A frustrated man seated near McManus stood up, no longer willing to wait his turn to ask a question. He acted out the scene of the Feb. 4 fatal police shooting of Antronie Scott, 34, by San Antonio Police Officer John Lee outside a Northeast side apartment complex. Scott’s mother has just sat down after tearfully saying that McManus had told her at the scene of her son’s death that he had nothing in his hands when he was shot. McManus corrected her, saying he said Scott did not have a gun, but did have a cell phone, which Lee said he mistakenly thought was a gun when he opened fire at close range.
“Where is the justification?” the man demanded. Turning to LaHood, he said, “I’m expecting an indictment…this officer should be in handcuffs. When is he going to be in jail?”
The question was rhetorical and went unanswered.
The Rev.
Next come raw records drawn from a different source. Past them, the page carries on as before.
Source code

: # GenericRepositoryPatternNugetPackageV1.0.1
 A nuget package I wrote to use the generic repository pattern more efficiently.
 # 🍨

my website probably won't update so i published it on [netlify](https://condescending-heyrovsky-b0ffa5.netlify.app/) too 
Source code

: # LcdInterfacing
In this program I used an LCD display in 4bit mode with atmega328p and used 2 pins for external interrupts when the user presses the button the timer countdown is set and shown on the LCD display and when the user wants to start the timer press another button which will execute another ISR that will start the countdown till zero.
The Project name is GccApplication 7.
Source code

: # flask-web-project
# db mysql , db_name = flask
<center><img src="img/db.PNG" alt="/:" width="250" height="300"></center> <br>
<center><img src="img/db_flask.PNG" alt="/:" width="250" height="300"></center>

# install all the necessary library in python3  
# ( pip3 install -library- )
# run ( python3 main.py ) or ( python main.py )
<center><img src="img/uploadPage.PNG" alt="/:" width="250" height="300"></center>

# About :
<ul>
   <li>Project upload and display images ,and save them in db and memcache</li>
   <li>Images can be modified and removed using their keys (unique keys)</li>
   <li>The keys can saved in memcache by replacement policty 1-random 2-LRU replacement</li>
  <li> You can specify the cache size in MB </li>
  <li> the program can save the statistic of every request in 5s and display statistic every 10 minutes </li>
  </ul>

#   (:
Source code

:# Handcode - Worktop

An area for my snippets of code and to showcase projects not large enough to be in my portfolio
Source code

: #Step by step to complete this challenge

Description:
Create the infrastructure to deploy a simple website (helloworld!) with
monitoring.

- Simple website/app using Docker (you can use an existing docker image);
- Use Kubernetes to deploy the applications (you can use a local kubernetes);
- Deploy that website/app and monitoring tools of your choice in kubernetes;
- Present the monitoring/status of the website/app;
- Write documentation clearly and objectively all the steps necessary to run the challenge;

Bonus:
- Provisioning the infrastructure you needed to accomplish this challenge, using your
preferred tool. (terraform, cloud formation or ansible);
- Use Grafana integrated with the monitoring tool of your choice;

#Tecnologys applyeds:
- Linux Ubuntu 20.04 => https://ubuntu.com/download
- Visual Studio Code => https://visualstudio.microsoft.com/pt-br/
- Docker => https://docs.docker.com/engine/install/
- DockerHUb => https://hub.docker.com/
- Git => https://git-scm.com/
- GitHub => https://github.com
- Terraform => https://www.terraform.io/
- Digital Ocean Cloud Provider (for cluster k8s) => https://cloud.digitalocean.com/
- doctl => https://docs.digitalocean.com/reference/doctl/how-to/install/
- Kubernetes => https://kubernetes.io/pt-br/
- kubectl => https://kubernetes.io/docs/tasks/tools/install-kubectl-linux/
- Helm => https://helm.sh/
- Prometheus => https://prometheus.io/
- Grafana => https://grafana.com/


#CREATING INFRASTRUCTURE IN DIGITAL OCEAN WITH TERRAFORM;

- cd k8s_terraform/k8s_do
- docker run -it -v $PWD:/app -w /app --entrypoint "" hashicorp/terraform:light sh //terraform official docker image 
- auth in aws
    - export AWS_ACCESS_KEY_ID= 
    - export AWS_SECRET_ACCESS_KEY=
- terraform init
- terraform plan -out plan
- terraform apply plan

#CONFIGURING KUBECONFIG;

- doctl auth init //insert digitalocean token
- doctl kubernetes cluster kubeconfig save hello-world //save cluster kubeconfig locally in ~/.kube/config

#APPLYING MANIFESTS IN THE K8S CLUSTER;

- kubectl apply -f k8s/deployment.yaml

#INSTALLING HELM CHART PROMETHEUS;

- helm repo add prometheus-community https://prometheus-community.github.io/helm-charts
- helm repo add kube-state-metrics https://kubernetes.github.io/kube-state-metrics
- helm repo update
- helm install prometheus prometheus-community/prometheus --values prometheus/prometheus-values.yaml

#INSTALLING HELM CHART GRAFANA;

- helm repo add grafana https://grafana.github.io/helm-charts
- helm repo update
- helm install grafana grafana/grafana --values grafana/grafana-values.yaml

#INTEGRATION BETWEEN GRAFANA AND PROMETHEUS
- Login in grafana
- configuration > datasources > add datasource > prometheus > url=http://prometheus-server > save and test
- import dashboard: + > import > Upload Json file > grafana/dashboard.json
Julius Sheppard, a panelist and pastor of Trinity Missionary Baptist Church two miles farther east on Martin Luther King Drive, then stood up to speak.
“There is a problem that’s existed in our community since I was a little boy,” said Sheppard, 58. “Growing up, I was raised to respect the police department, but I also was raised what to expect with the police. I am speaking to all of you as a man of God: Why is it that we have the highest concentration of police officers in our community, yet we have the highest crime rate? … The economic development opportunities that the mayor spoke of don’t arrive to Martin Luther King Drive, they don’t arrive to Burnett Street.”
Daryl Washington, a Dallas civil rights officer and member of the panel, then stood to speak.
“San Antonio has one of the strongest police unions in the country, and the chief’s hands are tied,” Washington said. “Police unions shouldn’t be allowed to endorse district attorneys or other political candidates.”
Washington cited a police officer who assaulted a women while on the job and was allowed under the contract to use vacation days to serve his suspension and was never criminally prosecuted.
As other speakers decried what they described as police impunity for abusing citizens, civil rights activist Mike Lowe of SATX4 led in a line of protestors shouting loudly as they came down the church aisle to form a group around McManus, hoisting placards and chanting. The program soon ended, disrupted and inconclusive.
Thursday night was a lost opportunity for the Eastside community to move beyond venting its frustrations and carrying out acts of disruption when they could have engaged McManus, LaHood and others in a more productive conversation with less rhetoric and more specific measures to rebuild trust. The officials who are meeting with leaders of the city’s African-American community, including Mayor Ivy Taylor and Chief McManus, share their concerns and want to avert further incidents that end in tragedy. What recent tensions have underscored is that any change in police culture will probably come slowly and be generational.
City officials and police union leaders have fought for two years over a new collective bargaining agreement, unable to come to terms on the shared cost of health care benefits and new wages. The issues of disciplining police officers in a more equitable manner that allows top police officials to punish and terminate bad cops hasn’t even been raised yet. Until the Texas Supreme Court rules on the City’s lawsuit challenging the legality of the 10-year evergreen clause that affords indefinite protection to police wages and benefits, it is highly unlikely the two sides will agree to meet to consider other issues.